How Real Is China’s Growth Real Time Economics
Post on: 21 Апрель, 2015 No Comment
growth
Perhaps the most common question about China’s phenomenal record of growth is: Is it real?
Even China’s premier, Li Keqiang. has expressed doubts about China’s GDP results. In a 2007 discussion with the U.S. ambassador to China, which both thought was private, Mr. Li called GDP a “man-made and therefore unreliable” statistic.
Mr. Li, at the time the Communist Party chief of Liaoning province, said he looked at stats on electricity, rail cargo and loans to get a better gauge of economic activity, according to a copy of the ambassador’s memo, which was made public by WikiLeaks.
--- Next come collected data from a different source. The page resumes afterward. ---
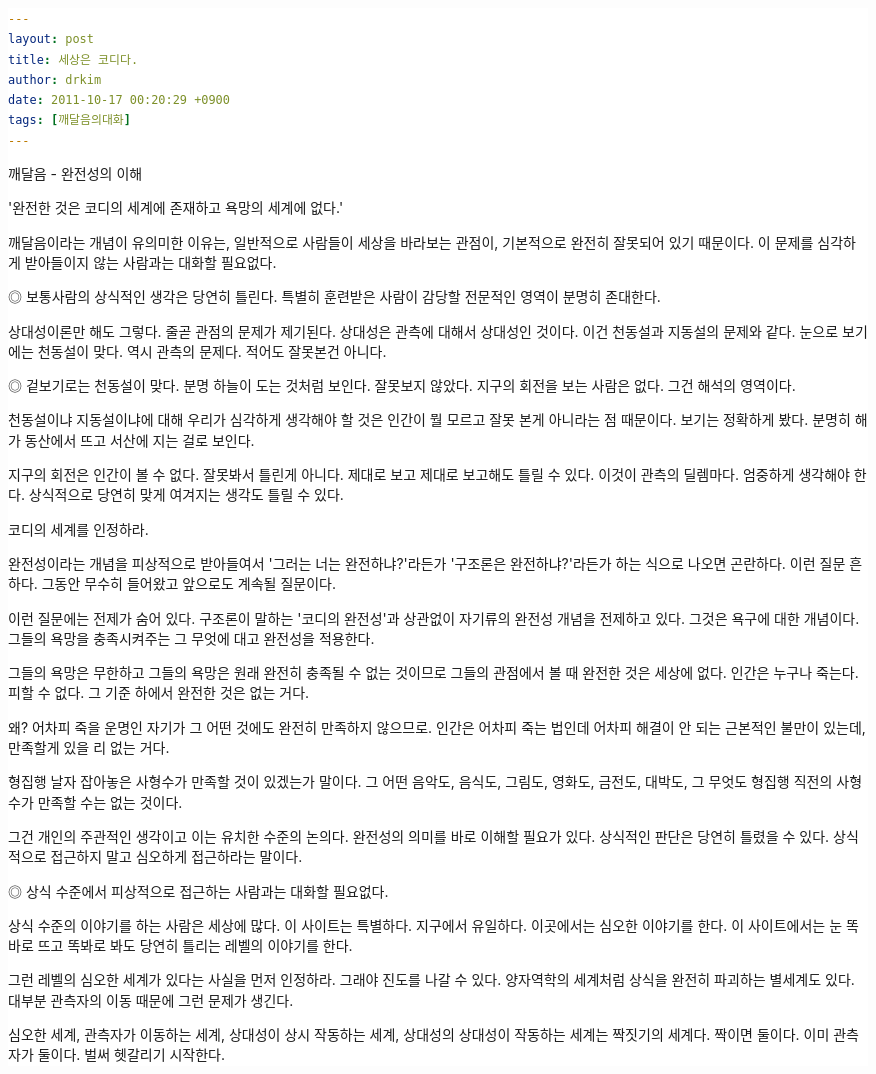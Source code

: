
 ```yaml
---
layout: post
title: 세상은 코디다.
author: drkim
date: 2011-10-17 00:20:29 +0900
tags: [깨달음의대화]
---
```

  
  
깨달음 - 완전성의 이해 

'완전한 것은 코디의 세계에 존재하고 욕망의 세계에 없다.' 

깨달음이라는 개념이 유의미한 이유는, 일반적으로 사람들이 세상을 바라보는 관점이, 기본적으로 완전히 잘못되어 있기 때문이다. 이 문제를 심각하게 받아들이지 않는 사람과는 대화할 필요없다. 

◎ 보통사람의 상식적인 생각은 당연히 틀린다. 특별히 훈련받은 사람이 감당할 전문적인 영역이 분명히 존대한다. 

상대성이론만 해도 그렇다. 줄곧 관점의 문제가 제기된다. 상대성은 관측에 대해서 상대성인 것이다. 이건 천동설과 지동설의 문제와 같다. 눈으로 보기에는 천동설이 맞다. 역시 관측의 문제다. 적어도 잘못본건 아니다. 

◎ 겉보기로는 천동설이 맞다. 분명 하늘이 도는 것처럼 보인다. 잘못보지 않았다. 지구의 회전을 보는 사람은 없다. 그건 해석의 영역이다. 

천동설이냐 지동설이냐에 대해 우리가 심각하게 생각해야 할 것은 인간이 뭘 모르고 잘못 본게 아니라는 점 때문이다. 보기는 정확하게 봤다. 분명히 해가 동산에서 뜨고 서산에 지는 걸로 보인다. 

지구의 회전은 인간이 볼 수 없다. 잘못봐서 틀린게 아니다. 제대로 보고 제대로 보고해도 틀릴 수 있다. 이것이 관측의 딜렘마다. 엄중하게 생각해야 한다. 상식적으로 당연히 맞게 여겨지는 생각도 틀릴 수 있다. 

코디의 세계를 인정하라. 

완전성이라는 개념을 피상적으로 받아들여서 '그러는 너는 완전하냐?'라든가 '구조론은 완전하냐?'라든가 하는 식으로 나오면 곤란하다. 이런 질문 흔하다. 그동안 무수히 들어왔고 앞으로도 계속될 질문이다. 

이런 질문에는 전제가 숨어 있다. 구조론이 말하는 '코디의 완전성'과 상관없이 자기류의 완전성 개념을 전제하고 있다. 그것은 욕구에 대한 개념이다. 그들의 욕망을 충족시켜주는 그 무엇에 대고 완전성을 적용한다. 

그들의 욕망은 무한하고 그들의 욕망은 원래 완전히 충족될 수 없는 것이므로 그들의 관점에서 볼 때 완전한 것은 세상에 없다. 인간은 누구나 죽는다. 피할 수 없다. 그 기준 하에서 완전한 것은 없는 거다. 

왜? 어차피 죽을 운명인 자기가 그 어떤 것에도 완전히 만족하지 않으므로. 인간은 어차피 죽는 법인데 어차피 해결이 안 되는 근본적인 불만이 있는데, 만족할게 있을 리 없는 거다. 

형집행 날자 잡아놓은 사형수가 만족할 것이 있겠는가 말이다. 그 어떤 음악도, 음식도, 그림도, 영화도, 금전도, 대박도, 그 무엇도 형집행 직전의 사형수가 만족할 수는 없는 것이다. 

그건 개인의 주관적인 생각이고 이는 유치한 수준의 논의다. 완전성의 의미를 바로 이해할 필요가 있다. 상식적인 판단은 당연히 틀렸을 수 있다. 상식적으로 접근하지 말고 심오하게 접근하라는 말이다. 

◎ 상식 수준에서 피상적으로 접근하는 사람과는 대화할 필요없다. 

상식 수준의 이야기를 하는 사람은 세상에 많다. 이 사이트는 특별하다. 지구에서 유일하다. 이곳에서는 심오한 이야기를 한다. 이 사이트에서는 눈 똑바로 뜨고 똑봐로 봐도 당연히 틀리는 레벨의 이야기를 한다. 

그런 레벨의 심오한 세계가 있다는 사실을 먼저 인정하라. 그래야 진도를 나갈 수 있다. 양자역학의 세계처럼 상식을 완전히 파괴하는 별세계도 있다. 대부분 관측자의 이동 때문에 그런 문제가 생긴다. 

심오한 세계, 관측자가 이동하는 세계, 상대성이 상시 작동하는 세계, 상대성의 상대성이 작동하는 세계는 짝짓기의 세계다. 짝이면 둘이다. 이미 관측자가 둘이다. 벌써 헷갈리기 시작한다. 
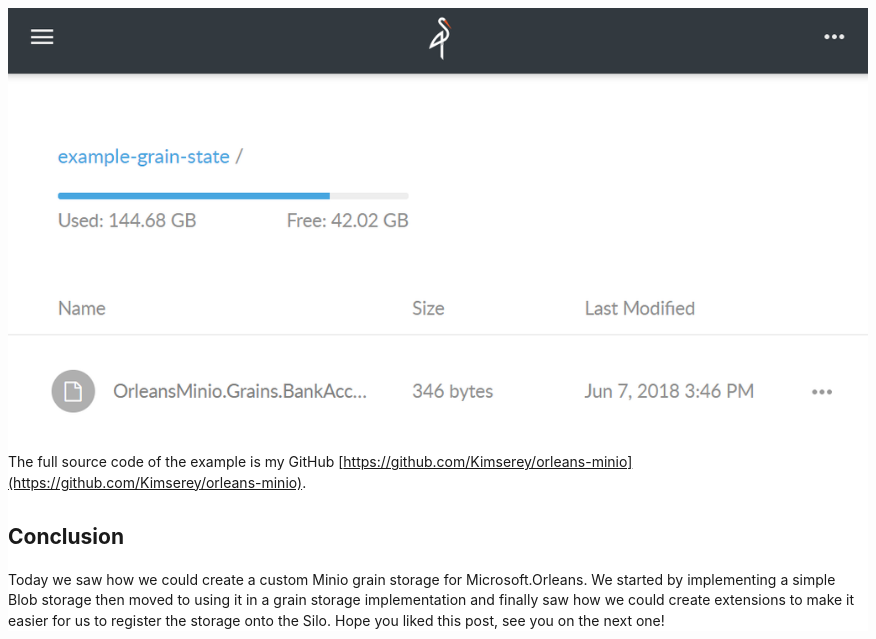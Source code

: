 ![Minio](https://raw.githubusercontent.com/Kimserey/BlogArchive/master/img/20180608_grainstate/1.PNG)

The full source code of the example is my GitHub [https://github.com/Kimserey/orleans-minio](https://github.com/Kimserey/orleans-minio).

## Conclusion

Today we saw how we could create a custom Minio grain storage for Microsoft.Orleans. We started by implementing a simple Blob storage then moved to using it in a grain storage implementation and finally saw how we could create extensions to make it easier for us to register the storage onto the Silo. Hope you liked this post, see you on the next one!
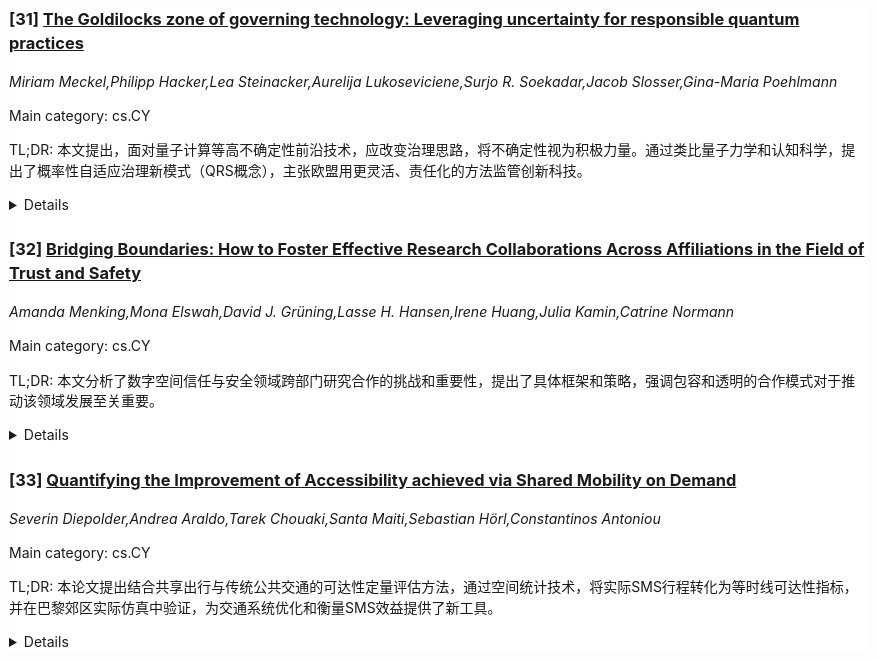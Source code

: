 
### [31] [The Goldilocks zone of governing technology: Leveraging uncertainty for responsible quantum practices](https://arxiv.org/abs/2507.12957)
*Miriam Meckel,Philipp Hacker,Lea Steinacker,Aurelija Lukoseviciene,Surjo R. Soekadar,Jacob Slosser,Gina-Maria Poehlmann*

Main category: cs.CY

TL;DR: 本文提出，面对量子计算等高不确定性前沿技术，应改变治理思路，将不确定性视为积极力量。通过类比量子力学和认知科学，提出了概率性自适应治理新模式（QRS概念），主张欧盟用更灵活、责任化的方法监管创新科技。


<details><summary>Details</summary></details>


### [32] [Bridging Boundaries: How to Foster Effective Research Collaborations Across Affiliations in the Field of Trust and Safety](https://arxiv.org/abs/2507.13008)
*Amanda Menking,Mona Elswah,David J. Grüning,Lasse H. Hansen,Irene Huang,Julia Kamin,Catrine Normann*

Main category: cs.CY

TL;DR: 本文分析了数字空间信任与安全领域跨部门研究合作的挑战和重要性，提出了具体框架和策略，强调包容和透明的合作模式对于推动该领域发展至关重要。


<details><summary>Details</summary></details>


### [33] [Quantifying the Improvement of Accessibility achieved via Shared Mobility on Demand](https://arxiv.org/abs/2507.13100)
*Severin Diepolder,Andrea Araldo,Tarek Chouaki,Santa Maiti,Sebastian Hörl,Constantinos Antoniou*

Main category: cs.CY

TL;DR: 本论文提出结合共享出行与传统公共交通的可达性定量评估方法，通过空间统计技术，将实际SMS行程转化为等时线可达性指标，并在巴黎郊区实际仿真中验证，为交通系统优化和衡量SMS效益提供了新工具。


<details><summary>Details</summary></details>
Economists have tried to put together alternative indices. One of the most thorough is produced by Capital Economics, which releases what it calls the China Activity Proxy. The data series started in 2009, so it has a track record. It’s published monthly unlike GDP data, which is released quarterly.
The London-based research group uses one of Mr. Li’s favorite indicators, electricity output, as a proxy for industrial activity. It adds four others – freight shipment (a broad measure of economic activity), floor space under construction (real estate); passenger travel (service sector); and cargo volume (international trade).
“They are relatively low profile (statistics), so should be subject to fewer questions about data manipulation,” Capital Economics explained.
For the most part, Capital Economics finds that its CAP index generally jibes with China’s GDP numbers, especially in 2009 and 2010. But in the last two years, its CAP index suggests growth may have been 1 to 2 percentage points below the official GDP numbers.
What’s up? Mark Williams, a China economist at the firm, says official GDP numbers reflect output data and are “skewed toward what is going on in industry.”
CAP data, he says, also capture “harder to measure” parts of the economy.
Over the past two years, he says, big firms have benefited disproportionately from a surge in lending. CAP data suggests that service-sector firms may be hurting more than the official GDP numbers would suggest.
As for 2014, Mr. Williams is at the low end of estimates for GDP growth: He forecasts 7% growth, down from an expected 7.6% this year. Some others are forecasting growth of 8% or so, figuring that the rebound in global growth will help Chinese exports and that the Chinese government will do what’s needed to keep the economy from slowing too quickly whatever officials say about their commitment to reform.